- [EXERCISE]: The answer consists only of the lines from the beginning of the listing below to the line holding "documentation of this", inclusive, with every picture removed.

- [MATERIAL PROVIDED]:
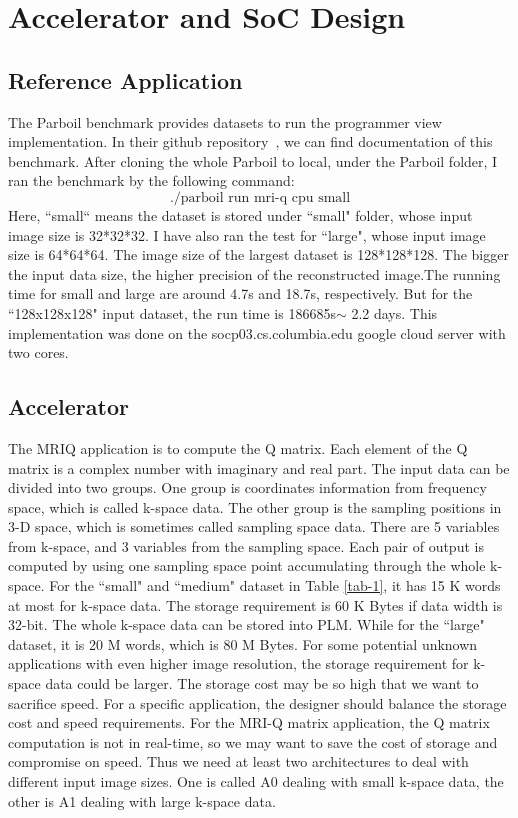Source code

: \section{Accelerator and SoC Design}

\subsection{Reference Application}

The Parboil benchmark provides datasets to run the programmer view
implementation. In their github repository~\cite{Rub1}, we can find
documentation of this benchmark. After cloning the whole Parboil to local, under
the Parboil folder, I ran the benchmark by the following command:
$$\text{./parboil run mri-q cpu small}$$ Here, ``small“ means the dataset is
stored under ``small" folder, whose input image size is 32*32*32. I have also
ran the test for ``large", whose input image size is 64*64*64. The image size of
the largest dataset is 128*128*128.  The bigger the input data size, the higher
precision of the reconstructed image.The running time for small and large are
around 4.7s and 18.7s, respectively. But for the ``128x128x128" input dataset,
the run time is 186685s$ \sim$ 2.2 days. This implementation was done on the
socp03.cs.columbia.edu google cloud server with two cores.

\subsection{Accelerator}

The MRIQ application is to compute the Q matrix. Each element of the Q matrix is
a complex number with imaginary and real part. The input data can be divided
into two groups. One group is coordinates information from frequency space,
which is called k-space data. The other group is the sampling positions in 3-D
space, which is sometimes called sampling space data. There are 5 variables from
k-space, and 3 variables from the sampling space. Each pair of output is
computed by using one sampling space point accumulating through the whole
k-space. For the ``small" and ``medium" dataset in Table \ref{tab-1}, it has 15
K words at most for k-space data. The storage requirement is 60 K Bytes if data
width is 32-bit. The whole k-space data can be stored into PLM. While for the
``large" dataset, it is 20 M words, which is 80 M Bytes. For some potential
unknown applications with even higher image resolution, the storage requirement
for k-space data could be larger. The storage cost may be so high that we want
to sacrifice speed. For a specific application, the designer should balance the
storage cost and speed requirements. For the MRI-Q matrix application, the Q
matrix computation is not in real-time, so we may want to save the cost of
storage and compromise on speed. Thus we need at least two architectures to deal
with different input image sizes. One is called A0 dealing with small k-space
data, the other is A1 dealing with large k-space data.\\



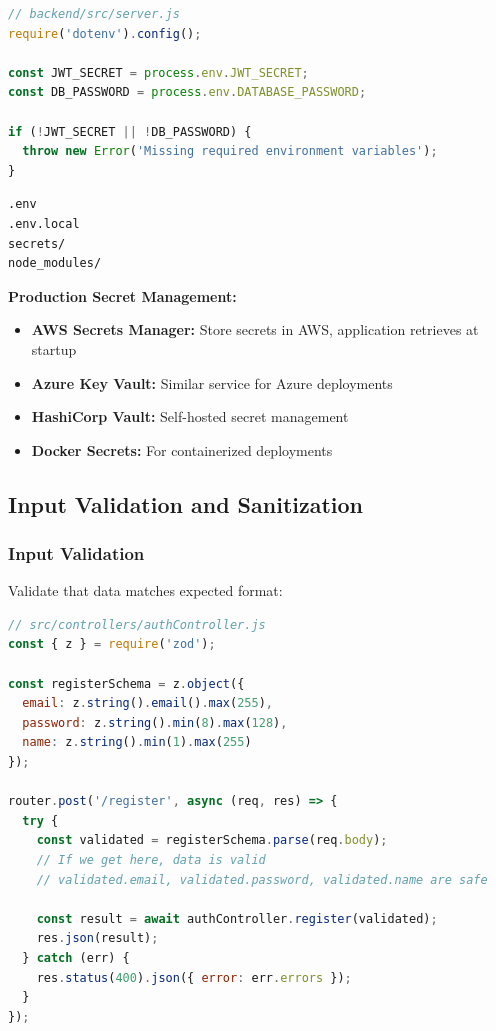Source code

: \documentclass[12pt,a4paper,oneside]{article}
\begin{document}
\begin{lstlisting}[language=JavaScript, caption=Load Secrets at Runtime]
// backend/src/server.js
require('dotenv').config();

const JWT_SECRET = process.env.JWT_SECRET;
const DB_PASSWORD = process.env.DATABASE_PASSWORD;

if (!JWT_SECRET || !DB_PASSWORD) {
  throw new Error('Missing required environment variables');
}
\end{lstlisting}

\begin{lstlisting}[language=text, caption=.gitignore]
.env
.env.local
secrets/
node_modules/
\end{lstlisting}

\textbf{Production Secret Management:}

\begin{itemize}
    \item \textbf{AWS Secrets Manager:} Store secrets in AWS, application retrieves at startup
    \item \textbf{Azure Key Vault:} Similar service for Azure deployments
    \item \textbf{HashiCorp Vault:} Self-hosted secret management
    \item \textbf{Docker Secrets:} For containerized deployments
\end{itemize}

\subsection{Input Validation and Sanitization}

\subsubsection{Input Validation}

Validate that data matches expected format:

\begin{lstlisting}[language=JavaScript, caption=Input Validation with Zod]
// src/controllers/authController.js
const { z } = require('zod');

const registerSchema = z.object({
  email: z.string().email().max(255),
  password: z.string().min(8).max(128),
  name: z.string().min(1).max(255)
});

router.post('/register', async (req, res) => {
  try {
    const validated = registerSchema.parse(req.body);
    // If we get here, data is valid
    // validated.email, validated.password, validated.name are safe
    
    const result = await authController.register(validated);
    res.json(result);
  } catch (err) {
    res.status(400).json({ error: err.errors });
  }
});
\end{lstlisting}
\end{document}

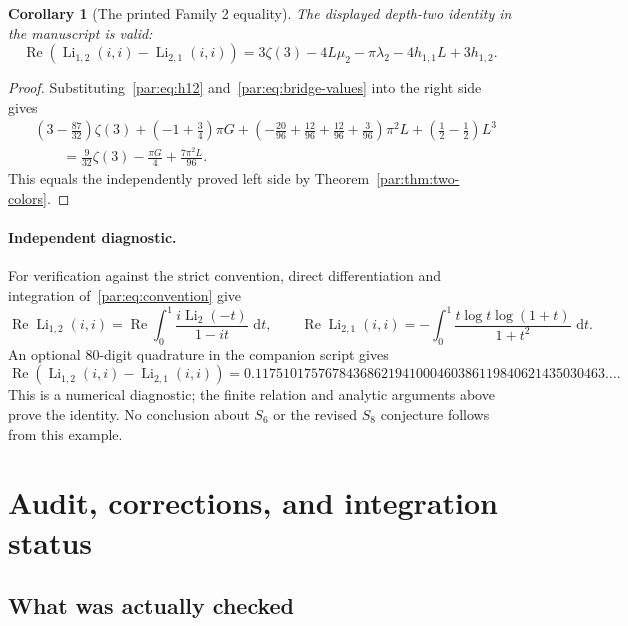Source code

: \documentclass[11pt,a4paper]{article}
\numberwithin{equation}{section}
\newtheorem{corollary}[theorem]{Corollary}
\theoremstyle{definition}
\theoremstyle{remark}
\DeclareMathOperator{\Li}{Li}
\newcommand{\dd}{\,\mathrm d}
\begin{document}
\begin{corollary}[The printed Family 2 equality]\label{par:cor:family2-printed}
The displayed depth-two identity in the manuscript is valid:
\begin{equation}\label{par:eq:family2-printed}
 \operatorname{Re}\!\left(\Li_{1,2}(i,i)-\Li_{2,1}(i,i)\right)
 =3\zeta(3)-4L\mu_2-\pi\lambda_2-4h_{1,1}L+3h_{1,2}.
\end{equation}
\end{corollary}
\begin{proof}
Substituting~\eqref{par:eq:h12} and~\eqref{par:eq:bridge-values} into the
right side gives
\begin{align*}
 &\left(3-\frac{87}{32}\right)\zeta(3)
 +\left(-1+\frac34\right)\pi G
 +\left(-\frac{20}{96}+\frac{12}{96}
          +\frac{12}{96}+\frac3{96}\right)\pi^2L
 +\left(\frac12-\frac12\right)L^3\\
 &\qquad=\frac9{32}\zeta(3)-\frac{\pi G}{4}
                 +\frac{7\pi^2L}{96}.
\end{align*}
This equals the independently proved left side by
Theorem~\ref{par:thm:two-colors}.
\end{proof}

\paragraph{Independent diagnostic.}
For verification against the strict convention, direct differentiation
and integration of~\eqref{par:eq:convention} give
\[
 \operatorname{Re}\Li_{1,2}(i,i)
 =\operatorname{Re}\int_0^1\frac{i\Li_2(-t)}{1-it}\,\dd t,
 \qquad
 \operatorname{Re}\Li_{2,1}(i,i)
 =-\int_0^1\frac{t\log t\log(1+t)}{1+t^2}\,\dd t.
\]
An optional $80$-digit quadrature in the companion script gives
\[
 \operatorname{Re}\!\left(\Li_{1,2}(i,i)-\Li_{2,1}(i,i)\right)
 =0.11751017576784368621941000460386119840621435030463\ldots.
\]
This is a numerical diagnostic; the finite relation and analytic
arguments above prove the identity. No conclusion about $S_6$ or the
revised $S_8$ conjecture follows from this example.


\section{Audit, corrections, and integration status}
\label{sec:audit}

\subsection{What was actually checked}
\end{document}
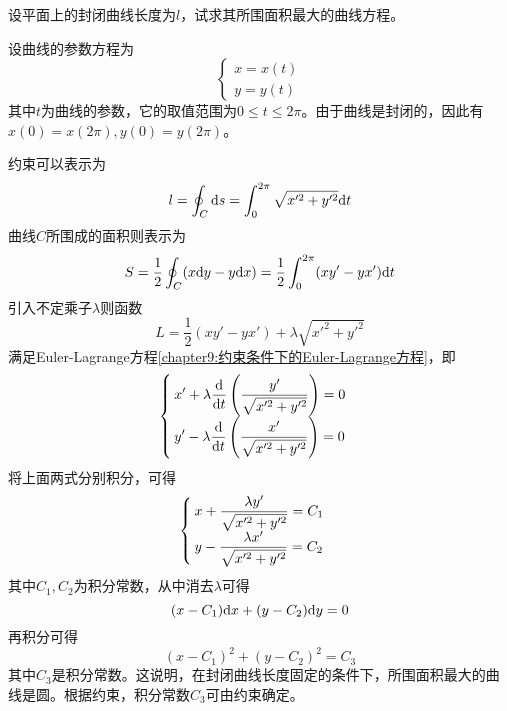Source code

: \begin{example}
设平面上的封闭曲线长度为$l$，试求其所围面积最大的曲线方程。
\end{example}
\begin{solution}
设曲线的参数方程为
\begin{equation*}
\begin{cases}
	x = x(t) \\
	y = y(t)
\end{cases}
\end{equation*}
其中$t$为曲线的参数，它的取值范围为$0\leqslant t\leqslant 2\pi$。由于曲线是封闭的，因此有$x(0)=x(2\pi),y(0)=y(2\pi)$。

约束可以表示为
\begin{equation*}
	l = \oint_C \mathrm{d} s = \int_0^{2\pi}\sqrt{x'^2+y'^2}\mathrm{d} t
\end{equation*}
曲线$C$所围成的面积则表示为
\begin{equation*}
	S = \frac12 \oint_C(x\mathrm{d} y-y\mathrm{d} x) = \frac12\int_0^{2\pi}(xy'-yx')\mathrm{d} t
\end{equation*}
引入不定乘子$\lambda$则函数
\begin{equation*}
	L = \frac12(xy'-yx')+\lambda\sqrt{x'^2+y'^2}
\end{equation*}
满足Euler-Lagrange方程\eqref{chapter9:约束条件下的Euler-Lagrange方程}，即
\begin{equation*}
\begin{cases}
	\displaystyle x'+\lambda\dfrac{\mathrm{d}}{\mathrm{d} t}\left(\frac{y'}{\sqrt{x'^2+y'^2}}\right) = 0 \\[1.5ex]
	\displaystyle y'-\lambda\dfrac{\mathrm{d}}{\mathrm{d} t}\left(\frac{x'}{\sqrt{x'^2+y'^2}}\right) = 0
\end{cases}
\end{equation*}
将上面两式分别积分，可得
\begin{equation*}
\begin{cases}
	\displaystyle x+\frac{\lambda y'}{\sqrt{x'^2+y'^2}} = C_1 \\[1.5ex]
	\displaystyle y-\frac{\lambda x'}{\sqrt{x'^2+y'^2}} = C_2
\end{cases}
\end{equation*}
其中$C_1,C_2$为积分常数，从中消去$\lambda$可得
\begin{equation*}
	(x-C_1)\mathrm{d} x+(y-C_2)\mathrm{d} y=0
\end{equation*}
再积分可得
\begin{equation*}
	(x-C_1)^2+(y-C_2)^2=C_3
\end{equation*}
其中$C_3$是积分常数。这说明，在封闭曲线长度固定的条件下，所围面积最大的曲线是圆。根据约束，积分常数$C_3$可由约束确定。
\end{solution}

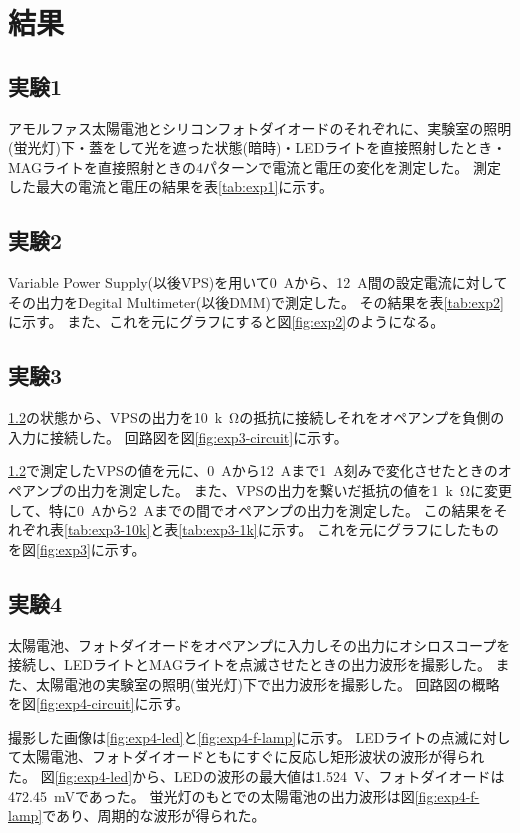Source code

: \documentclass[../../../main]{subfiles}
\begin{document}
\section{結果}

\subsection{実験1}
アモルファス太陽電池とシリコンフォトダイオードのそれぞれに、実験室の照明(蛍光灯)下・蓋をして光を遮った状態(暗時)・LEDライトを直接照射したとき・MAGライトを直接照射ときの4パターンで電流と電圧の変化を測定した。
測定した最大の電流と電圧の結果を表\ref{tab:exp1}に示す。


\subsection{実験2}\label{subsec:exp2}
Variable Power Supply(以後VPS)を用いて\SI{0}{A}から、\SI{12}{A}間の設定電流に対してその出力をDegital Multimeter(以後DMM)で測定した。
その結果を表\ref{tab:exp2}に示す。
また、これを元にグラフにすると図\ref{fig:exp2}のようになる。



\subsection{実験3}
\ref{subsec:exp2}の状態から、VPSの出力を\SI{10}{k\ohm}の抵抗に接続しそれをオペアンプを負側の入力に接続した。
回路図を図\ref{fig:exp3-circuit}に示す。

\ref{subsec:exp2}で測定したVPSの値を元に、\SI{0}{A}から\SI{12}{A}まで\SI{1}{A}刻みで変化させたときのオペアンプの出力を測定した。
また、VPSの出力を繋いだ抵抗の値を\SI{1}{k\ohm}に変更して、特に\SI{0}{A}から\SI{2}{A}までの間でオペアンプの出力を測定した。
この結果をそれぞれ表\ref{tab:exp3-10k}と表\ref{tab:exp3-1k}に示す。
これを元にグラフにしたものを図\ref{fig:exp3}に示す。




\subsection{実験4}
太陽電池、フォトダイオードをオペアンプに入力しその出力にオシロスコープを接続し、LEDライトとMAGライトを点滅させたときの出力波形を撮影した。
また、太陽電池の実験室の照明(蛍光灯)下で出力波形を撮影した。
回路図の概略を図\ref{fig:exp4-circuit}に示す。

撮影した画像は\ref{fig:exp4-led}と\ref{fig:exp4-f-lamp}に示す。
LEDライトの点滅に対して太陽電池、フォトダイオードともにすぐに反応し矩形波状の波形が得られた。
図\ref{fig:exp4-led}から、LEDの波形の最大値は\SI{1.524}{V}、フォトダイオードは\SI{472.45}{mV}であった。
蛍光灯のもとでの太陽電池の出力波形は図\ref{fig:exp4-f-lamp}であり、周期的な波形が得られた。
\end{document}
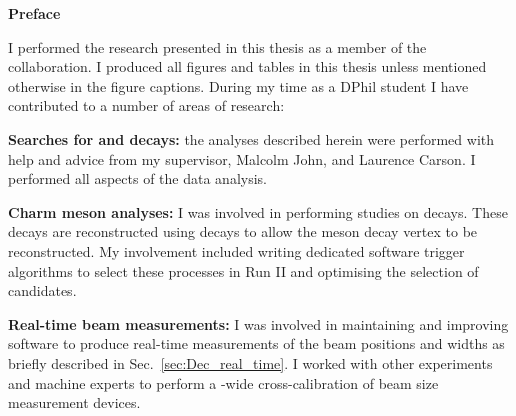 \begin{alwayssingle} 
 \thispagestyle{empty}
 \begin{center}
   \vspace*{1.5cm}
   {\Large \bfseries  Preface}
 \end{center}
 \vspace{0.5cm}
 I performed the research presented in this thesis as a member of the \lhcb collaboration. I produced all figures and tables in this thesis unless mentioned otherwise in the figure captions.  
During my time as a DPhil student I have contributed to a number of areas of research: 
 \begin{description}
 \item \textbf{Searches for \decay{\Bp}{\Dsp\phiz} and \decay{\Bp}{\Dsp\Kp\Km} decays:} the analyses described herein were performed with help and advice from my supervisor, Malcolm John, and Laurence Carson. I performed all aspects of the data analysis. 

 \item \textbf{Charm meson analyses:} I was involved in performing studies on \decay{\Dp}{\pip\piz} decays. These decays are reconstructed using \decay{\piz}{\ep\en\Pgamma} decays to allow the \Dp meson decay vertex to be reconstructed. My involvement included writing dedicated software trigger algorithms to select these processes in Run II and optimising the selection of candidates.  

 \item \textbf{Real-time beam measurements:} I was involved in maintaining and improving software to produce real-time measurements of the \lhc beam positions and widths as briefly described in Sec.~\ref{sec:Dec_real_time}. I worked with other experiments and \lhc machine experts to perform a \lhc-wide cross-calibration of beam size measurement devices.  


 \end{description}

\end{alwayssingle}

- [RESULT]:
Source code

: \section{Accelerator and SoC Design}

\subsection{Reference Application}

The Parboil benchmark provides datasets to run the programmer view
implementation. In their github repository~\cite{Rub1}, we can find
documentation of this benchmark. After cloning the whole Parboil to local, under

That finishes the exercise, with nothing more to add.